(Source texts of formatted documents)
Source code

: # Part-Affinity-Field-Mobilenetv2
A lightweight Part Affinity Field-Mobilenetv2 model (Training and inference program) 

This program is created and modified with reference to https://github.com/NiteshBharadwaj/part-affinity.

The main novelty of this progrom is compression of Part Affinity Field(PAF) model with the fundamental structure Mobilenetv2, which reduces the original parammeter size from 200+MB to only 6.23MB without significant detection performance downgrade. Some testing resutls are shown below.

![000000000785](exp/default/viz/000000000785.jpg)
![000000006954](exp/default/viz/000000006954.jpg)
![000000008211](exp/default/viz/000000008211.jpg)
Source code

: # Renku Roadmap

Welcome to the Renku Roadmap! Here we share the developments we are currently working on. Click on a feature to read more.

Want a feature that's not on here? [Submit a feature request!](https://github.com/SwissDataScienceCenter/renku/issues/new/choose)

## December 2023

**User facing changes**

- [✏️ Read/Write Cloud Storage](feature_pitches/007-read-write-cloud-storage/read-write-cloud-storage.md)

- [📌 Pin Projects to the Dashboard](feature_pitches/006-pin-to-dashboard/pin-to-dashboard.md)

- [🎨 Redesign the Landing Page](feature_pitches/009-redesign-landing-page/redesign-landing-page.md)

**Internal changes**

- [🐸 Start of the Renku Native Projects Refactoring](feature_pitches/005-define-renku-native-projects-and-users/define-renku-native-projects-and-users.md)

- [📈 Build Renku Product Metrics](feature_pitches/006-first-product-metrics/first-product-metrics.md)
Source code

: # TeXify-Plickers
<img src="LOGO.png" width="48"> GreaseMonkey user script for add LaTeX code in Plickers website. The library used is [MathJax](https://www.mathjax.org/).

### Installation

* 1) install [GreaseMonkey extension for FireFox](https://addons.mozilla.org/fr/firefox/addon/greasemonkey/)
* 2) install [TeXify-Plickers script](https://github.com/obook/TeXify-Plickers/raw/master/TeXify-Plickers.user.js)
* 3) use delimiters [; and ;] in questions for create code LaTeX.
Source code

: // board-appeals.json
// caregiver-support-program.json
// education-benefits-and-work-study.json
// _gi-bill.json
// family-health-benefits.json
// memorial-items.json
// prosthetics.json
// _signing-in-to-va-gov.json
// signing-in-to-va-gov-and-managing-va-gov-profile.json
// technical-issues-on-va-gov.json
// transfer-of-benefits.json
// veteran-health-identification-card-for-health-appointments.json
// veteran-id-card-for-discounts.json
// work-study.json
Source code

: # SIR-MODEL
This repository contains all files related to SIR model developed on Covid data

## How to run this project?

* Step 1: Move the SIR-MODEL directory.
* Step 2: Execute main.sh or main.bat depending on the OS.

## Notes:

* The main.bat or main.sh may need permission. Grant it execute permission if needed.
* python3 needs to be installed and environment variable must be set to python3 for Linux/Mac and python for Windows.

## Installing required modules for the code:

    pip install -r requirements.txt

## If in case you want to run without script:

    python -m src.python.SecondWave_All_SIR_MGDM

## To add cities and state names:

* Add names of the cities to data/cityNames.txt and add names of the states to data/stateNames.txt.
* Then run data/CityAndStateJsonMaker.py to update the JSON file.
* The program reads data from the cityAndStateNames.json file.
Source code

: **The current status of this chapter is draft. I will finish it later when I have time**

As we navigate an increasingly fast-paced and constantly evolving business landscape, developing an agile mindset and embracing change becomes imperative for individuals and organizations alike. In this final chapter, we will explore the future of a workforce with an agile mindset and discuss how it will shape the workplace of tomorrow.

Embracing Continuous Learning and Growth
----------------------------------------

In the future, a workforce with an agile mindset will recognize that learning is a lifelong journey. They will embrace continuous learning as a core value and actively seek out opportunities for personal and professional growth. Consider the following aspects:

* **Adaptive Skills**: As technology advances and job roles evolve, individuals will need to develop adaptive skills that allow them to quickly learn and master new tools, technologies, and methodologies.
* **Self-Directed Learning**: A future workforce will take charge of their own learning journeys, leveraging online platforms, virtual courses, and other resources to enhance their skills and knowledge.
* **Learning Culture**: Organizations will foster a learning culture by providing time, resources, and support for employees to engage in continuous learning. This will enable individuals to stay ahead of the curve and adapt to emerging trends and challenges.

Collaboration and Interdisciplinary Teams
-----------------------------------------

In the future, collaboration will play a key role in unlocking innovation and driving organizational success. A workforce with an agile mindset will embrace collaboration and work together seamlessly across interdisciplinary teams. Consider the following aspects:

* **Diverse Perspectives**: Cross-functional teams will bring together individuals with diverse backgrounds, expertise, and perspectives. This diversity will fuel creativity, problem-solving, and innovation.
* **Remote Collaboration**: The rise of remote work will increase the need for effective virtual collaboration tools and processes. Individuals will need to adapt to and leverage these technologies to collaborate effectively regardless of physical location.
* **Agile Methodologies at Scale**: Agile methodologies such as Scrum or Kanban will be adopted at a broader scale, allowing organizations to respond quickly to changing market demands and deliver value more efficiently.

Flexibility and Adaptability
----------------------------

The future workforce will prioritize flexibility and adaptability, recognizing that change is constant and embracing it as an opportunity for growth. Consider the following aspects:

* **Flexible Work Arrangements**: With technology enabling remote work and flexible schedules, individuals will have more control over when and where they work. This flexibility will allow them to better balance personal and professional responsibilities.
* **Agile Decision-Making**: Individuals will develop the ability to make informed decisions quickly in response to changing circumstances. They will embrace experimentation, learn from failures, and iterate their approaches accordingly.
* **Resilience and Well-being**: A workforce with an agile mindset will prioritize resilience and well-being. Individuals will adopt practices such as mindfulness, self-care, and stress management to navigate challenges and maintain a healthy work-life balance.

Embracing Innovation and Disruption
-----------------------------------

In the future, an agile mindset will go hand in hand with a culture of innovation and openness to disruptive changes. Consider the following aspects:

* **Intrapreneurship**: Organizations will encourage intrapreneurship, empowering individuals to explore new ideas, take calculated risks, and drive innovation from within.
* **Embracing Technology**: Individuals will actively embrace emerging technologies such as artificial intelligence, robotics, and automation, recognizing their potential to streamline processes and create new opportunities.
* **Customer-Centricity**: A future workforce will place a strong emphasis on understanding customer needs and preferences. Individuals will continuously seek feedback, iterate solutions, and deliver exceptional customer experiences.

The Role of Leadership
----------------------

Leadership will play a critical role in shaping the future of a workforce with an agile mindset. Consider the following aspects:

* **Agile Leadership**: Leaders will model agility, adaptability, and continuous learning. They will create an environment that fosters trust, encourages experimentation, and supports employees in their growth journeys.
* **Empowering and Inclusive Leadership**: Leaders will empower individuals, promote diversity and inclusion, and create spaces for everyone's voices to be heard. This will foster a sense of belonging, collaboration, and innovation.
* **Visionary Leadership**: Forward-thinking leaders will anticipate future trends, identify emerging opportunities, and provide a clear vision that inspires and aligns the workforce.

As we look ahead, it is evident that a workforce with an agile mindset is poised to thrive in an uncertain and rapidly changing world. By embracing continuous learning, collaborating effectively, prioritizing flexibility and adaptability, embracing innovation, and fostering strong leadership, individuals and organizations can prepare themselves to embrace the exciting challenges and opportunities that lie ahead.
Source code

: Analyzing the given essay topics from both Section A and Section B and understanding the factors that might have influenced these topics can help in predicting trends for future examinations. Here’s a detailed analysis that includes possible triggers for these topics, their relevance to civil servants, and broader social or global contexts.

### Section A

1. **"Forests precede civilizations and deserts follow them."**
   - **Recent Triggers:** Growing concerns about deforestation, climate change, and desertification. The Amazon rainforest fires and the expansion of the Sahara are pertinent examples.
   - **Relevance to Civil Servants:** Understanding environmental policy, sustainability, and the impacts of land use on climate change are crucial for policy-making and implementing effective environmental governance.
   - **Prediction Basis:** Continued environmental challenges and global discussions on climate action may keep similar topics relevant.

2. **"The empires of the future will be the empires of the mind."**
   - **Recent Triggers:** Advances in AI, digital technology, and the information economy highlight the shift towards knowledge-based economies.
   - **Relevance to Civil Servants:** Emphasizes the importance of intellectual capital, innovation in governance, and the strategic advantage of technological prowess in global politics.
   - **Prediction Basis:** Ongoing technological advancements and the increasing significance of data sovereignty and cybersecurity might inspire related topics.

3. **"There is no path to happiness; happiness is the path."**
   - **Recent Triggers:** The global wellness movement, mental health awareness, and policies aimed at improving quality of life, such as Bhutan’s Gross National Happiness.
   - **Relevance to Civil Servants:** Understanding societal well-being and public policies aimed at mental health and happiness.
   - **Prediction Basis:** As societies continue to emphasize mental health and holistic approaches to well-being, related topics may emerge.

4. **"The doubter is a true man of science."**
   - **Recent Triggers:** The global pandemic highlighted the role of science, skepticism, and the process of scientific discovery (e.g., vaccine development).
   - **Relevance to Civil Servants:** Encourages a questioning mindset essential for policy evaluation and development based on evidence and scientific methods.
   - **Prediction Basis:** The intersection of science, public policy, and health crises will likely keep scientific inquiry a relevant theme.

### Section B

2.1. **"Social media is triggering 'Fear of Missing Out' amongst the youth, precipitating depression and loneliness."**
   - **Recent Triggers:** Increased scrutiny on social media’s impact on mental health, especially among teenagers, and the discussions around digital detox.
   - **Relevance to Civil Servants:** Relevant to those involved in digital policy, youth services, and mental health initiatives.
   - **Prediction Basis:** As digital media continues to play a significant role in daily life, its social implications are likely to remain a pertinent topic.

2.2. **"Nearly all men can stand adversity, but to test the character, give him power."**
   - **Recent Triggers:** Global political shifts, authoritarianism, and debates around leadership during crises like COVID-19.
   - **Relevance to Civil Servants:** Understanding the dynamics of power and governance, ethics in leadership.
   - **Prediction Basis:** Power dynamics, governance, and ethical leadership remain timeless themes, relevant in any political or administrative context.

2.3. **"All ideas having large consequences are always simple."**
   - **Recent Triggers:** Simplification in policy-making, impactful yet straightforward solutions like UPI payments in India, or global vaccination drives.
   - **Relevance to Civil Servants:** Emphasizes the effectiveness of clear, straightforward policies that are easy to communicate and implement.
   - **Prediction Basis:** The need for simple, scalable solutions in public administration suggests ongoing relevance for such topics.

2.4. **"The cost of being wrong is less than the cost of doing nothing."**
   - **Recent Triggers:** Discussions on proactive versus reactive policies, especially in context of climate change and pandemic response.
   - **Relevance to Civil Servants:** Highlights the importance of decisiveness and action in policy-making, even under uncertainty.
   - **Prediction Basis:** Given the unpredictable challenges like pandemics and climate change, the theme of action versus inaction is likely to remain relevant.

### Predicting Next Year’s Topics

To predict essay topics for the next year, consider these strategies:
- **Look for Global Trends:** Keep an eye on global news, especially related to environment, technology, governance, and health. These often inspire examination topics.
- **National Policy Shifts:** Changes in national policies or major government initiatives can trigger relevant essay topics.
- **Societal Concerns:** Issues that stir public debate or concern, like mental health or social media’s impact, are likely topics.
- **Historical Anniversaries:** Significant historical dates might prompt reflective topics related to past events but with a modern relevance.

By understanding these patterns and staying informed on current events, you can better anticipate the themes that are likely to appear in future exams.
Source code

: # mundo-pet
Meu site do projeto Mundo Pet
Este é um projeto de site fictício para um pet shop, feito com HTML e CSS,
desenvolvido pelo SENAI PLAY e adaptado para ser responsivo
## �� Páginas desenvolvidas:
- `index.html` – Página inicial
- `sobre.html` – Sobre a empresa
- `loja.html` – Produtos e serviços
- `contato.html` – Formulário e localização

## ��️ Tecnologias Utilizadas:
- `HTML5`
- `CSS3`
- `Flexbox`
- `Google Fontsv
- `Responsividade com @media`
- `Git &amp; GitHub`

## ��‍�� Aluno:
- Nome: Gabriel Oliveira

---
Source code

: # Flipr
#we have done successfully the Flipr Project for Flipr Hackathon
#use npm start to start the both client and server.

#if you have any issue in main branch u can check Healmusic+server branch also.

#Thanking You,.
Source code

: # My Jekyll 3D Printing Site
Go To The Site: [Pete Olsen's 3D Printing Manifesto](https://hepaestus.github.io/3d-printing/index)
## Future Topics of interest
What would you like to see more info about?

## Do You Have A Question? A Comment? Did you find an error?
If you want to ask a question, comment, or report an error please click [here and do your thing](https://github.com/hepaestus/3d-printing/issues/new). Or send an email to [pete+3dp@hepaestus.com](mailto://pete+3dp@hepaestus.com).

__Exercise description__
Repeat every line of the data word for word until you have repeated the line that contains "1) install [GreaseMonkey", which is the last one to include.

__Result for this exercise__
Source code

: # Part-Affinity-Field-Mobilenetv2
A lightweight Part Affinity Field-Mobilenetv2 model (Training and inference program) 

This program is created and modified with reference to https://github.com/NiteshBharadwaj/part-affinity.

The main novelty of this progrom is compression of Part Affinity Field(PAF) model with the fundamental structure Mobilenetv2, which reduces the original parammeter size from 200+MB to only 6.23MB without significant detection performance downgrade. Some testing resutls are shown below.

![000000000785](exp/default/viz/000000000785.jpg)
![000000006954](exp/default/viz/000000006954.jpg)
![000000008211](exp/default/viz/000000008211.jpg)
Source code

: # Renku Roadmap

Welcome to the Renku Roadmap! Here we share the developments we are currently working on. Click on a feature to read more.

Want a feature that's not on here? [Submit a feature request!](https://github.com/SwissDataScienceCenter/renku/issues/new/choose)

## December 2023

**User facing changes**

- [✏️ Read/Write Cloud Storage](feature_pitches/007-read-write-cloud-storage/read-write-cloud-storage.md)

- [📌 Pin Projects to the Dashboard](feature_pitches/006-pin-to-dashboard/pin-to-dashboard.md)

- [🎨 Redesign the Landing Page](feature_pitches/009-redesign-landing-page/redesign-landing-page.md)

**Internal changes**

- [🐸 Start of the Renku Native Projects Refactoring](feature_pitches/005-define-renku-native-projects-and-users/define-renku-native-projects-and-users.md)

- [📈 Build Renku Product Metrics](feature_pitches/006-first-product-metrics/first-product-metrics.md)
Source code

: # TeXify-Plickers
<img src="LOGO.png" width="48"> GreaseMonkey user script for add LaTeX code in Plickers website. The library used is [MathJax](https://www.mathjax.org/).

### Installation

* 1) install [GreaseMonkey extension for FireFox](https://addons.mozilla.org/fr/firefox/addon/greasemonkey/)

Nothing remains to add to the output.